Oui, mais au cas où ce détail vous aurait échappé, nous ne sommes pas décisionnaires… Laissons le jury faire. Ce qui nous a totalement échappé, en revanche, c’est la grandeur (et la décadence, sans nul doute) de Pacifiction d’Albert Serra présenté hier en compétition. À Bande-à-Part nous sommes divisés, et certains journaux nationaux, dont Libération, le défendent avec une ardeur qui laisse pantois. Il y a du Duras, de la moiteur, de la langueur, et un regard sur la colonisation française des îles polynésiennes pas inintéressant, certes. Or, dans ce très très long long-métrage de 2 h 45 (mais quand on aime, on ne compte pas : la preuve, Drive My Car de Ryûsuke Hamaguchi dure 2 h 59 et c’était ma Palme d’or 2022), quelque chose d’une pose, d’une improvisation approximative dans le jeu et les dialogues, d’une durée inutile et insoutenable des plans, finit par avoir raison de notre raison. L’effet entonnoir se fait ressentir avec cinq films en compétition pour ces deux derniers jours. Gavés d’images, les festivaliers ont-ils encore toute leur tête ? Rien n’est moins sûr. Et pourtant, les films réclament toute notre attention. C’est mal si on ne les regarde pas bien. 

Auréolé de sa Palme d’or 2018 avec Une affaire de famille, le réalisateur japonais Hirokazu Kore-eda, sept fois présent en sélection officielle à Cannes (depuis Distance en 2001) revient avec Broker/Les Bonnes Étoiles. Et, dans ce film tourné en Corée, il y a une histoire d’abandon, mais surtout de lien choisi, des acteurs coréens, dont le génial Song Kang-ho (habitué du cinéma de Bong Joon Ho, notamment Parasite, Palme d’or 2019), et des actrices au tempo magnifique, Bae Doona, Ji-eun Lee et Joo-Young Lee. Il y a la mise en scène à la fois simple et généreuse de Kore-eda, sa vélocité à croquer une situation, à en faire jaillir le miel et le sel. Presque tout ce qui, lors de la découverte choc de Nobody Knows en 2004 (Prix d’interprétation masculine à Yûya Yagira), a révélé ce cinéaste merveilleux. 

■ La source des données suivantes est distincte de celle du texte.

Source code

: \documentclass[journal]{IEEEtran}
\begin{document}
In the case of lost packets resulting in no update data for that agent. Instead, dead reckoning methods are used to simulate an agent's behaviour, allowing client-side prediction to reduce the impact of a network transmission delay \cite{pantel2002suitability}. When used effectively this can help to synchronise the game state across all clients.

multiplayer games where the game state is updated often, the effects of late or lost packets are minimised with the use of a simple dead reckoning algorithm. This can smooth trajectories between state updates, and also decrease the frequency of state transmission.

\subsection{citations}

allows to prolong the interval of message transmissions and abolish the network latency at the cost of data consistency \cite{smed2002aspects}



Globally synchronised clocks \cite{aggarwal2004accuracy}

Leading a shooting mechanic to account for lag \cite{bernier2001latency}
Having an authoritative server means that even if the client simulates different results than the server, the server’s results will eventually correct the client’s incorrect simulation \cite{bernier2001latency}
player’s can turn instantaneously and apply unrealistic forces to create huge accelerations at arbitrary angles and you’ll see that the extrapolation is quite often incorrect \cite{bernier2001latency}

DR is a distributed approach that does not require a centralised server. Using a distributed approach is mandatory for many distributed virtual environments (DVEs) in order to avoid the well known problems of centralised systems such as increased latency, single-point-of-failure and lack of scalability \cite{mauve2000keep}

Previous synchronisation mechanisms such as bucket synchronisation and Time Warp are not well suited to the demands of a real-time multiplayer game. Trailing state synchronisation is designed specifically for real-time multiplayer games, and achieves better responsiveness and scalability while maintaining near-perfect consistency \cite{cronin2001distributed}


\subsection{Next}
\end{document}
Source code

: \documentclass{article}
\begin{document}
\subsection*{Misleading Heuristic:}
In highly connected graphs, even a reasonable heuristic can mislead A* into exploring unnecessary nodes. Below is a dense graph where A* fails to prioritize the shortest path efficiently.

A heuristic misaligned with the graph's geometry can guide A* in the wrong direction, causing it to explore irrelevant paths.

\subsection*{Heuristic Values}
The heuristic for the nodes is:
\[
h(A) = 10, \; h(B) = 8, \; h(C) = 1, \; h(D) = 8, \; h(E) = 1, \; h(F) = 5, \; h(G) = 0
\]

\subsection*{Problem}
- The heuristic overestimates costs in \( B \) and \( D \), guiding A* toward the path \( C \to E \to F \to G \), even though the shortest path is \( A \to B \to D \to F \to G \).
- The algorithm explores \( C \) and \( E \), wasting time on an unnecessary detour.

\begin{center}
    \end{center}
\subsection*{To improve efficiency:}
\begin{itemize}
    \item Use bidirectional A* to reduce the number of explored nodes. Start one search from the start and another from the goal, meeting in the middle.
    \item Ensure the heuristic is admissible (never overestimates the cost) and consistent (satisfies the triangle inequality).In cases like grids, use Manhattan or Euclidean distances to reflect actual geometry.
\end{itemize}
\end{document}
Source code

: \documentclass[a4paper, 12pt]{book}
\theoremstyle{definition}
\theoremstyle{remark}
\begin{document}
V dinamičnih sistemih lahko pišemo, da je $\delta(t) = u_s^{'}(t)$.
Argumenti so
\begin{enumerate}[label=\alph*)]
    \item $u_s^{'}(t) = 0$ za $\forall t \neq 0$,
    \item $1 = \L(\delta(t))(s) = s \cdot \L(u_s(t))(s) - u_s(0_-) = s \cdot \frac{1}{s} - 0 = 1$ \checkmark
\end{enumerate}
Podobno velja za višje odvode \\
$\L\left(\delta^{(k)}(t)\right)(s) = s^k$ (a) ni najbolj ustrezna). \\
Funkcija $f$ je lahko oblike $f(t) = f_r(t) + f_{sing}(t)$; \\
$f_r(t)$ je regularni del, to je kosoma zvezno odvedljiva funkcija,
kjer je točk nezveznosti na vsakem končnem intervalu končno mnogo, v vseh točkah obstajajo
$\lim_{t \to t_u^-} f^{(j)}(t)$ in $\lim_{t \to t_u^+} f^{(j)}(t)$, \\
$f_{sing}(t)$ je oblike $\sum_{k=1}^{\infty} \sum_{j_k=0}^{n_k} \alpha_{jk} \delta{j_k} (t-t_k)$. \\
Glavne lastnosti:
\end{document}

Et une révélation, le Belge Lukas Dhont en fut une avec son premier long-métrage, l’extraordinaire et bouleversant Girl, Caméra d’or 2018. Il revient, à 31 ans, en compétition avec son deuxième film, Close. Une lumineuse histoire d’amitié fusionnelle entre deux jeunes garçons de onze ans, Léo et Rémi (Eden Dambrine et Gustav De Waele, prodigieux enfants acteurs). Mais sous les courses champêtres, les fleurs ramassées par brassées (les parents de Léo sont horticulteurs) et les sourires immenses des deux garçons, un drame se prépare. Celui de la séparation créée par le regard des autres lors de leur entrée en sixième (première dans le cursus belge). Du chagrin d’amour qui rend inconsolable. La caméra ne cesse de suivre Léo, courant, fuyant tel le vif argent, enfant soudain grandi et qui tarde à mettre des mots sur la culpabilité qui le tourmente. C’est beau, c’est déchirant.